As chocantes cenas de corpos decapitados, corredores de prisão ensanguentados voltam a circular na mídia. O governo do Amazonas confirma 62 mortos em dois presídios, 58 no Complexo Penitenciário Anísio Jobim (Compaj) e ainda outros quatro mortos no presídio de Puraquequara. As cenas remetem diretamente ao maior massacre da história do sistema prisional brasileiro, o Carandiru em São Paulo. Desta vez a mídia e o governo tentam colocar a culpa nas facções e não em sua própria ação. Mas seria assim?

Leandro LanfrediRio de Janeiro | @leandrolanfrdi

terça-feira 3 de janeiro de 2017 | Edição do dia

Foto: Isis Capistrano

Relatos de juízes e advogados que trabalhavam na negociação dão conta da barbárie. A cena remete imediatamente ao Carandiru. Naquela ocasião a PM de São Paulo massacrou mais de cem presos. Desta vez tentam explorar uma “maldade inerente” dos “bandidos”. Porém não podem deixar de mencionar a absurda super-população carcerária do país, as condições “medievais” como já disse um ministro do STF, e por mais que tentem ocultar, os laços do Estado brasileiro com essa barbárie são evidentes.

Consumado o massacre, agora o ministro da justiça Moraes diz que criará inteligência nos estados para “prevenir massacres” e que prevê que a mesma disputa nacional entre facções pode gerar conflitos similares em outros estados. Como se não fosse sabido que esse conflito se desenvolvia e já não tivesse desenrolado outros episódios sangrentos em Roraima, no Ceará e outros estados.

Mesmo apelando a uma “barbárie inerente” toda mídia não pode ocultar alguns fatos: o governo do Amazonas (do qual há suspeitas de ter relações com uma facção do tráfico, como noticiou até mesmo O Globo) só interveio e tentou negociar a rendição depois que os presos de uma facção haviam matado dezenas de outra.

Como todos sabem, todo sistema carcerário brasileiro está superlotado, superlotado de pobres e negros sem julgamento e acusados de participar do tráfico de drogas. Para sobrevivência em um ambiente onde a barbárie é incentivada, são comuns os relatos que um detento deva escolher uma facção já ao entrar. Sem isso os riscos são maiores.

No Amazonas a regra geral é levada a maior grau. Se em todo o país há uma superpopulação de 67%, ou seja, os presídios foram desenhados para 250.318 detentos, e existem 622.202 pessoas nessa condição, no estado ao norte do país a superlotação é de 159%.

Em todo o país se estima que 40% dos presos nunca foram julgados. Os casos onde há acusação de ligação com o tráfico são os mais frequentes de prisão sem julgamento. Basta a polícia acusar que algum pobre e negro esteja em posse de alguma quantidade de drogas e o cárcere medieval está garantido.
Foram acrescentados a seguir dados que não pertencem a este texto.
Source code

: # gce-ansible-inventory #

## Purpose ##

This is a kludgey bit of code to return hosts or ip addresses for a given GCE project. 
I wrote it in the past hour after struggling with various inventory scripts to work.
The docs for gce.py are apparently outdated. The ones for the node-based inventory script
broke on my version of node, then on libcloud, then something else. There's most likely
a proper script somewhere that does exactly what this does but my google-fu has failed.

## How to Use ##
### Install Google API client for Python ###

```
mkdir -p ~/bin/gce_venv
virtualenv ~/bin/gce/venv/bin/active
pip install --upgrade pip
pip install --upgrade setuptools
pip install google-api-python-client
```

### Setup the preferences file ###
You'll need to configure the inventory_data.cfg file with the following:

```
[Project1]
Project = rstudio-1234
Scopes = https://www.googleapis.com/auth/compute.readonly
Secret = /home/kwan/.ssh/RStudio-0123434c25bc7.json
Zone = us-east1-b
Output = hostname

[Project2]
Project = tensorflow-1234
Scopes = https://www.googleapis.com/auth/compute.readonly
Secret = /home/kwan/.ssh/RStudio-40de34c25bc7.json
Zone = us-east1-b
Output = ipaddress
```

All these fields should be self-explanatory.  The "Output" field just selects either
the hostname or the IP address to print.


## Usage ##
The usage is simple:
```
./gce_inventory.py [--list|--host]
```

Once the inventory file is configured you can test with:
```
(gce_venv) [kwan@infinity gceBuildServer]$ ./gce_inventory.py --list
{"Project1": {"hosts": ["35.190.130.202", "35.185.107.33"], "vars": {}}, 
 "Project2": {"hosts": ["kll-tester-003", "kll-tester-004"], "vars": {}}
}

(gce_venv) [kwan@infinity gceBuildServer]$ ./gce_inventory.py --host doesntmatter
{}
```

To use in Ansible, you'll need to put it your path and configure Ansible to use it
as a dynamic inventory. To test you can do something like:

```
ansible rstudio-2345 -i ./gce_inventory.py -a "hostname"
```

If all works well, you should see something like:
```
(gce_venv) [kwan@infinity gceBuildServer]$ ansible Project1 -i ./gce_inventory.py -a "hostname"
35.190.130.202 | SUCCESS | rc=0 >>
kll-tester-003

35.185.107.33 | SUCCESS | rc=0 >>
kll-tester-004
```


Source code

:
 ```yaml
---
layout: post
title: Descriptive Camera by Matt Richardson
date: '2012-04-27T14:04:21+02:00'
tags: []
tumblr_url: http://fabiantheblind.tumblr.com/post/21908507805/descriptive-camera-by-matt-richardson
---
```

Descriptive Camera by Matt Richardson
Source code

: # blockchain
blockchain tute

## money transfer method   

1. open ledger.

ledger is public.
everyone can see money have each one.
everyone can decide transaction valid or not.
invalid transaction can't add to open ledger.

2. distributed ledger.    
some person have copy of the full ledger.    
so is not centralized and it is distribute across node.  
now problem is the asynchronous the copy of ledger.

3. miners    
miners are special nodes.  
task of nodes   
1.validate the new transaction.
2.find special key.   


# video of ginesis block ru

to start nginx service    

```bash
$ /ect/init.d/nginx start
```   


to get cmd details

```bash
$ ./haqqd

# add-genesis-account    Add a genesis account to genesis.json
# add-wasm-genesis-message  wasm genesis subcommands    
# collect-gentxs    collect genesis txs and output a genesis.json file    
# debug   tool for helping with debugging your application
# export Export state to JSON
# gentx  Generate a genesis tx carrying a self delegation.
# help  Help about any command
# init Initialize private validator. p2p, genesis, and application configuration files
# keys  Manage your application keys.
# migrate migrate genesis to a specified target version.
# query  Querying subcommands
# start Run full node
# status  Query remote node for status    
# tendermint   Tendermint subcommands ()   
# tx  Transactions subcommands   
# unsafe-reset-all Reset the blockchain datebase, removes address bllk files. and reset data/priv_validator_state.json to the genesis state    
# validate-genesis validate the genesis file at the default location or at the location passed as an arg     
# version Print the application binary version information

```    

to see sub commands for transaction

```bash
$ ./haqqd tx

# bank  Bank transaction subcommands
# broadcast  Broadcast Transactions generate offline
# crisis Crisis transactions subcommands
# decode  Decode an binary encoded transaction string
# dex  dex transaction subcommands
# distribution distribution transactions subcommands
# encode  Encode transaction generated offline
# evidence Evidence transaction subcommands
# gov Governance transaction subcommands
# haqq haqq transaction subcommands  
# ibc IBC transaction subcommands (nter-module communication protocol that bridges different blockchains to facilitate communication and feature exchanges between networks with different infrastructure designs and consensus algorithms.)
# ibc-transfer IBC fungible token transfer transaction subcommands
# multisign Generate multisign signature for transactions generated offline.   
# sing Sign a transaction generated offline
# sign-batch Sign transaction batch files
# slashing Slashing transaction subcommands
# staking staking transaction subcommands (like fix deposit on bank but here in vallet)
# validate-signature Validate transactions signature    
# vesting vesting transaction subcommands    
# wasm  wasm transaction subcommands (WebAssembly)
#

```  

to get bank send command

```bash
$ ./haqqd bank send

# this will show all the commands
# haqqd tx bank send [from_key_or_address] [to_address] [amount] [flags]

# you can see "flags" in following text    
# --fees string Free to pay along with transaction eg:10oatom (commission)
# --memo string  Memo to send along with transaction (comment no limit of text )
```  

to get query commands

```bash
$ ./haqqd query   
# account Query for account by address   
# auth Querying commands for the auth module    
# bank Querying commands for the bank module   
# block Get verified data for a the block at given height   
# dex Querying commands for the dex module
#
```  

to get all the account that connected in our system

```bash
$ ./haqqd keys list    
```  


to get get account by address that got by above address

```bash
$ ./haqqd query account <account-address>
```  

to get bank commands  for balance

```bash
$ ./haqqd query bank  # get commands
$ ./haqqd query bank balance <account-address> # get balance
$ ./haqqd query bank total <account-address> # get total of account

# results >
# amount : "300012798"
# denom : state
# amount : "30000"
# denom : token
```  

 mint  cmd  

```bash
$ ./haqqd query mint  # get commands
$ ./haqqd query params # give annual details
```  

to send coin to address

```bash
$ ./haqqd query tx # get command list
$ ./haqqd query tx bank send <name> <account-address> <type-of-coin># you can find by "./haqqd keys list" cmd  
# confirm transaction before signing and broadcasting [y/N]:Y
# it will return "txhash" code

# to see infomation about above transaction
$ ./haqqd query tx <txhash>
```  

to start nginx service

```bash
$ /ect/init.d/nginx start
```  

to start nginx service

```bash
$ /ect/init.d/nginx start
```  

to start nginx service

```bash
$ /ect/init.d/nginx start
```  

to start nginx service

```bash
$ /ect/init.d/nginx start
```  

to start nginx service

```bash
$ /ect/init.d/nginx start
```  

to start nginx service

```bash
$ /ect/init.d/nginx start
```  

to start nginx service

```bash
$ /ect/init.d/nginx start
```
É muito cedo (e temerário) fazer especulações sobre o papel direto do governo do Amazonas no massacre, porém é sabido que existe um conflito entre facções buscando o controle da rota de escoamento internacional de drogas através do Solimões. Essa rota tem desbancado a rota paraguaia que é dominada por uma das facções em pugna.

Também é conhecido o papel ativo que as forças policiais e políticos tiveram na criação de facções em diversos estados do país (sendo particularmente conhecido o papel de incentivar a divisão e a guerra de facções no Rio de Janeiro a partir dos anos 80, criando nesse ínterim também as milícias).

Os objetivos em promover essa barbárie são variados: obter recursos ilegais, relações de “curral eleitoral” e uma preocupação mais estratégica ao criar conflitos sanguinários podem oferecer a repressão como solução à barbárie. Podem criar uma violência diária do Estado em sua “guerra às drogas” como resposta a conflitos criados primeiro pela não legalização das drogas e depois pelo incentivo à guerra de facções.

Se fossemos a Lava Jato poderíamos fazer afirmações baseadas em convicção, mas nesse terreno onde interesses políticos e os negócios se emaranham com o sanguinário as provas são algo escassas. Mas, mesmo assim, os laços do Estado com essa barbárie, seja no sistema prisional intrinsecamente racista, seja na proibição das drogas e até no incentivo às facções salta aos olhos. As facas e escopetas não precisaram ser empunhadas por nenhum PM do Amazonas para vermos novamente as mãos do Estado em mais um Carandiru.